>>>>
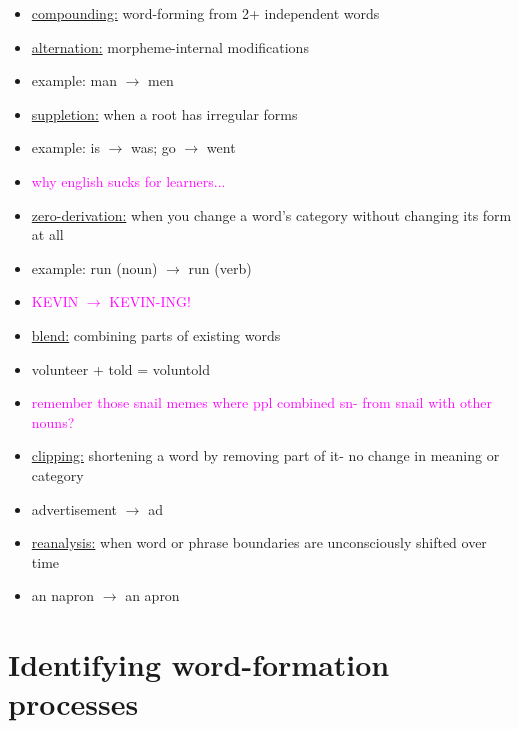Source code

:\documentclass[a4paper,11pt]{article}
\begin{document}
\begin{itemize}
\item \underline{compounding:} word-forming from 2+ independent words
\item \underline{alternation:} morpheme-internal modifications
\item[] \hspace{1cm} example: man $\rightarrow$ men
\item \underline{suppletion:} when a root has irregular forms 
\item[] \hspace{1cm} example: is $\rightarrow$ was; go $\rightarrow$ went
\item[] \hspace{1cm} \textcolor{magenta}{why english sucks for learners...}
\item \underline{zero-derivation:} when you change a word's category without changing its form at all
\item[] \hspace{1cm} example: run (noun) $\rightarrow$ run (verb)
\item[] \hspace{1cm} \textcolor{magenta}{KEVIN $\rightarrow$ KEVIN-ING!}
\item \underline{blend:} combining parts of existing words 
\item[] \hspace{1cm} volunteer + told = voluntold
\item[] \hspace{1cm} \textcolor{magenta}{remember those snail memes where ppl combined sn- from snail with other nouns?}
\item \underline{clipping:} shortening a word by removing part of it- no change in meaning or category
\item[] \hspace{1cm} advertisement $\rightarrow$ ad 
\item \underline{reanalysis:} when word or phrase boundaries are unconsciously shifted over time
\item[] \hspace{1cm} an napron $\rightarrow$ an apron
\end{itemize}


\section{Identifying word-formation processes}
\end{document}
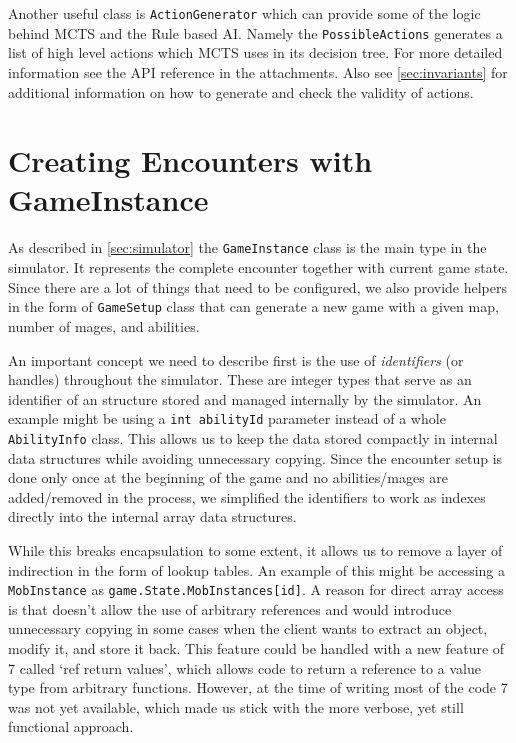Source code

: Another useful class is \verb|ActionGenerator| which can provide some of the logic behind MCTS and the Rule based AI. Namely the \verb|PossibleActions| generates a list of high level actions which MCTS uses in its decision tree. For more detailed information see the API reference in the attachments. Also see \autoref{sec:invariants} for additional information on how to generate and check the validity of actions.

\section{Creating Encounters with GameInstance}

As described in \autoref{sec:simulator} the \verb|GameInstance| class is the main type in the simulator. It represents the complete encounter together with current game state. Since there are a lot of things that need to be configured, we also provide helpers in the form of \verb|GameSetup| class that can generate a new game with a given map, number of mages, and abilities. 

An important concept we need to describe first is the use of \emph{identifiers} (or handles) throughout the simulator. These are integer types that serve as an identifier of an structure stored and managed internally by the simulator. An example might be using a \verb|int abilityId| parameter instead of a whole \verb|AbilityInfo| class. This allows us to keep the data stored compactly in internal data structures while avoiding unnecessary copying. Since the encounter setup is done only once at the beginning of the game and no abilities/mages are added/removed in the process, we simplified the identifiers to work as indexes directly into the internal array data structures.

While this breaks encapsulation to some extent, it allows us to remove a layer of indirection in the form of lookup tables. An example of this might be accessing a \verb|MobInstance| as \verb|game.State.MobInstances[id]|. A reason for direct array access is that \Csh{} doesn't allow the use of arbitrary references and would introduce unnecessary copying in some cases when the client wants to extract an object, modify it, and store it back. This feature could be handled with a new feature of \Csh{} 7 called `ref return values', which allows code to return a reference to a value type from arbitrary functions. However, at the time of writing most of the code \Csh{} 7 was not yet available, which made us stick with the more verbose, yet still functional approach.

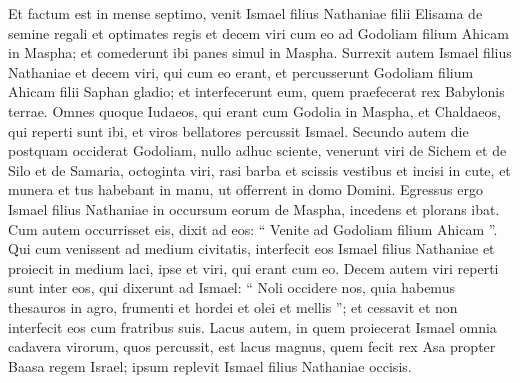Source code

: \begin{biblechapter}
\begin{biblechapter}
\begin{biblechapter}
\begin{biblechapter}
\begin{biblechapter}
\begin{biblechapter}
\begin{biblechapter}
\begin{biblechapter}
\begin{biblechapter}
\begin{biblechapter}
\begin{biblechapter}
\begin{biblechapter}
\begin{biblechapter}
\begin{biblechapter}
\begin{biblechapter}
\begin{biblechapter}
\begin{biblechapter}
\begin{biblechapter}
\begin{biblechapter}
\begin{biblechapter}
\begin{biblechapter}
\begin{biblechapter}
\begin{biblechapter}
\begin{biblechapter}
\begin{biblechapter}
\begin{biblechapter}
\begin{biblechapter}
\begin{biblechapter}
\begin{biblechapter}
\begin{biblechapter}
\begin{biblechapter}
\begin{biblechapter}
\begin{biblechapter}
\begin{biblechapter}
\begin{biblechapter}
\begin{biblechapter}
\begin{biblechapter}
\begin{biblechapter}
\begin{biblechapter}
\begin{biblechapter}
\begin{biblechapter}
\verse Et factum est in mense septimo, venit Ismael filius Nathaniae filii Elisama de semine regali et optimates regis et decem viri cum eo ad Godoliam filium Ahicam in Maspha; et comederunt ibi panes simul in Maspha. 
\verse Surrexit autem Ismael filius Nathaniae et decem viri, qui cum eo erant, et percusserunt Godoliam filium Ahicam filii Saphan gladio; et interfecerunt eum, quem praefecerat rex Babylonis terrae. 
\verse Omnes quoque Iudaeos, qui erant cum Godolia in Maspha, et Chaldaeos, qui reperti sunt ibi, et viros bellatores percussit Ismael.
 \verse Secundo autem die postquam occiderat Godoliam, nullo adhuc sciente, 
\verse venerunt viri de Sichem et de Silo et de Samaria, octoginta viri, rasi barba et scissis vestibus et incisi in cute, et munera et tus habebant in manu, ut offerrent in domo Domini. 
\verse Egressus ergo Ismael filius Nathaniae in occursum eorum de Maspha, incedens et plorans ibat. Cum autem occurrisset eis, dixit ad eos: “ Venite ad Godoliam filium Ahicam ”. 
\verse Qui cum venissent ad medium civitatis, interfecit eos Ismael filius Nathaniae et proiecit in medium laci, ipse et viri, qui erant cum eo. 
\verse Decem autem viri reperti sunt inter eos, qui dixerunt ad Ismael: “ Noli occidere nos, quia habemus thesauros in agro, frumenti et hordei et olei et mellis ”; et cessavit et non interfecit eos cum fratribus suis. 
\verse Lacus autem, in quem proiecerat Ismael omnia cadavera virorum, quos percussit, est lacus magnus, quem fecit rex Asa propter Baasa regem Israel; ipsum replevit Ismael filius Nathaniae occisis. 

\end{biblechapter}
\end{biblechapter}
\end{biblechapter}
\end{biblechapter}
\end{biblechapter}
\end{biblechapter}
\end{biblechapter}
\end{biblechapter}
\end{biblechapter}
\end{biblechapter}
\end{biblechapter}
\end{biblechapter}
\end{biblechapter}
\end{biblechapter}
\end{biblechapter}
\end{biblechapter}
\end{biblechapter}
\end{biblechapter}
\end{biblechapter}
\end{biblechapter}
\end{biblechapter}
\end{biblechapter}
\end{biblechapter}
\end{biblechapter}
\end{biblechapter}
\end{biblechapter}
\end{biblechapter}
\end{biblechapter}
\end{biblechapter}
\end{biblechapter}
\end{biblechapter}
\end{biblechapter}
\end{biblechapter}
\end{biblechapter}
\end{biblechapter}
\end{biblechapter}
\end{biblechapter}
\end{biblechapter}
\end{biblechapter}
\end{biblechapter}
\end{biblechapter}
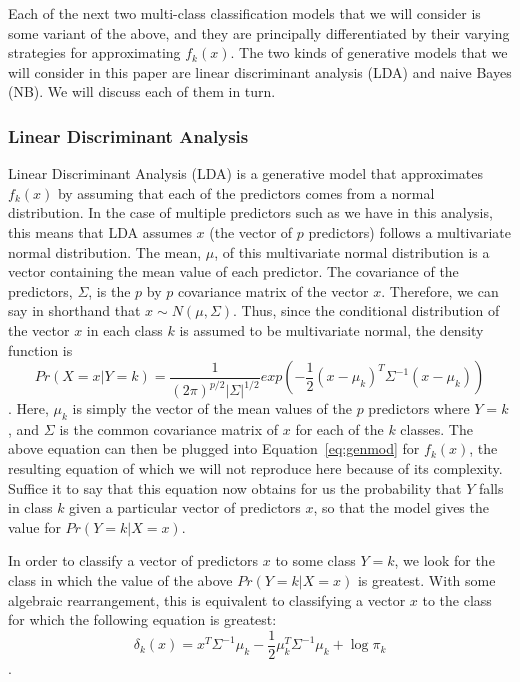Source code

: \documentclass[12pt]{article}
\begin{document}
Each of the next two multi-class classification models that we will consider is some 
variant of the above, and they are principally differentiated by their varying strategies 
for approximating $f_k(x)$.  The two kinds of generative models that we will consider in 
this paper are linear discriminant analysis (LDA) and naive Bayes (NB).  We will discuss 
each of them in turn.  

\subsubsection{Linear Discriminant Analysis}
\label{sec:lda}

Linear Discriminant Analysis (LDA) is a generative model that approximates $f_k(x)$ by 
assuming that each of the predictors comes from a normal distribution.  In the case of 
multiple predictors such as we have in this analysis, this means that LDA assumes $x$ 
(the vector of $p$ predictors) follows a multivariate normal distribution.  The mean, 
$\mu$, of this multivariate normal distribution is a vector containing the mean value 
of each predictor.  The covariance of the predictors, $\Sigma$, is the $p$ by $p$ 
covariance matrix of the vector $x$.  Therefore, we can say in shorthand that 
$x \sim N(\mu,\Sigma)$.  Thus, since the conditional distribution of the vector $x$ in 
each class $k$ is assumed to be multivariate normal, the density function is 
$$Pr(X = x|Y = k) = \frac {1} {(2\pi) ^ {p/2} |\Sigma| ^ {1/2}} exp(-\frac{1}{2} 
(x - \mu_k) ^ T \Sigma ^ {-1} (x - \mu_k))$$ \citep{james2021introduction}.  Here, 
$\mu_k$ is simply the vector of the mean values of the $p$ predictors where $Y = k$, 
and $\Sigma$ is the common covariance matrix of $x$ for each of the $k$ classes.  The 
above equation can then be plugged into Equation~\eqref{eq:genmod} for $f_k(x)$, the 
resulting equation of which we will not reproduce here because of its complexity.  
Suffice it to say that this equation now obtains for us the probability that $Y$ falls 
in class $k$ given a particular vector of predictors $x$, so that the model gives the 
value for $Pr(Y = k|X = x)$.

In order to classify a vector of predictors $x$ to some class $Y = k$, we look for the 
class in which the value of the above $Pr(Y = k|X = x)$ is greatest.  With some algebraic 
rearrangement, this is equivalent to classifying a vector $x$ to the class for which the 
following equation is greatest:
\begin{equation}
  \label{eq:disscore}
  \delta_k(x) = x ^ T \Sigma ^ {-1} \mu_k - 
  \frac {1} {2} \mu_k ^ T \Sigma ^ {-1} \mu_k + \log {\pi_k}
\end{equation}. 
\end{document}
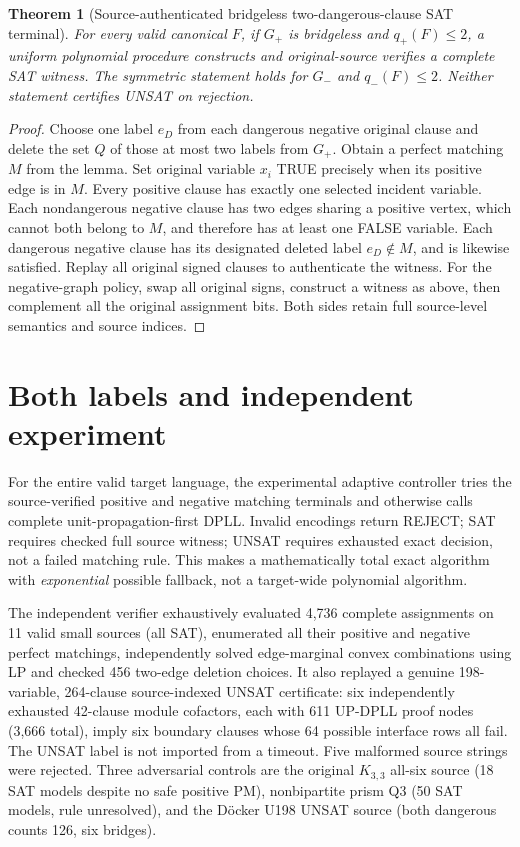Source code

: \documentclass[11pt]{article}
\newtheorem{theorem}{Theorem}
\begin{document}
\begin{theorem}[Source-authenticated bridgeless two-dangerous-clause SAT terminal]
For \emph{every valid canonical} $F$, if $G_+$ is bridgeless and $q_+(F)\le2$, a uniform polynomial procedure constructs and original-source verifies a complete SAT witness. The symmetric statement holds for $G_-$ and $q_-(F)\le2$. Neither statement certifies UNSAT on rejection.
\end{theorem}
\begin{proof}
Choose one label $e_D$ from each dangerous negative original clause and delete the set $Q$ of those at most two labels from $G_+$. Obtain a perfect matching $M$ from the lemma. Set original variable $x_i$ TRUE precisely when its positive edge is in $M$. Every positive clause has exactly one selected incident variable. Each nondangerous negative clause has two edges sharing a positive vertex, which cannot both belong to $M$, and therefore has at least one FALSE variable. Each dangerous negative clause has its designated deleted label $e_D\notin M$, and is likewise satisfied. Replay all original signed clauses to authenticate the witness. For the negative-graph policy, swap all original signs, construct a witness as above, then complement all the original assignment bits. Both sides retain full source-level semantics and source indices.
\end{proof}

\section{Both labels and independent experiment}
For the entire valid target language, the experimental adaptive controller tries the source-verified positive and negative matching terminals and otherwise calls complete unit-propagation-first DPLL. Invalid encodings return REJECT; SAT requires checked full source witness; UNSAT requires exhausted exact decision, not a failed matching rule. This makes a mathematically total exact algorithm with \emph{exponential} possible fallback, not a target-wide polynomial algorithm.

The independent verifier exhaustively evaluated 4,736 complete assignments on 11 valid small sources (all SAT), enumerated all their positive and negative perfect matchings, independently solved edge-marginal convex combinations using LP and checked 456 two-edge deletion choices. It also replayed a genuine 198-variable, 264-clause source-indexed UNSAT certificate: six independently exhausted 42-clause module cofactors, each with 611 UP-DPLL proof nodes (3,666 total), imply six boundary clauses whose 64 possible interface rows all fail. The UNSAT label is not imported from a timeout. Five malformed source strings were rejected. Three adversarial controls are the original $K_{3,3}$ all-six source (18 SAT models despite no safe positive PM), nonbipartite prism Q3 (50 SAT models, rule unresolved), and the Döcker U198 UNSAT source (both dangerous counts 126, six bridges).
\end{document}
<<<<
(WHAT THE TASK ASKS): Wherever a line of the listing above contains the string "multivariate", copy that line.

(EXPECTED ANSWER):
(the vector of $p$ predictors) follows a multivariate normal distribution.  The mean, 
$\mu$, of this multivariate normal distribution is a vector containing the mean value 
each class $k$ is assumed to be multivariate normal, the density function is 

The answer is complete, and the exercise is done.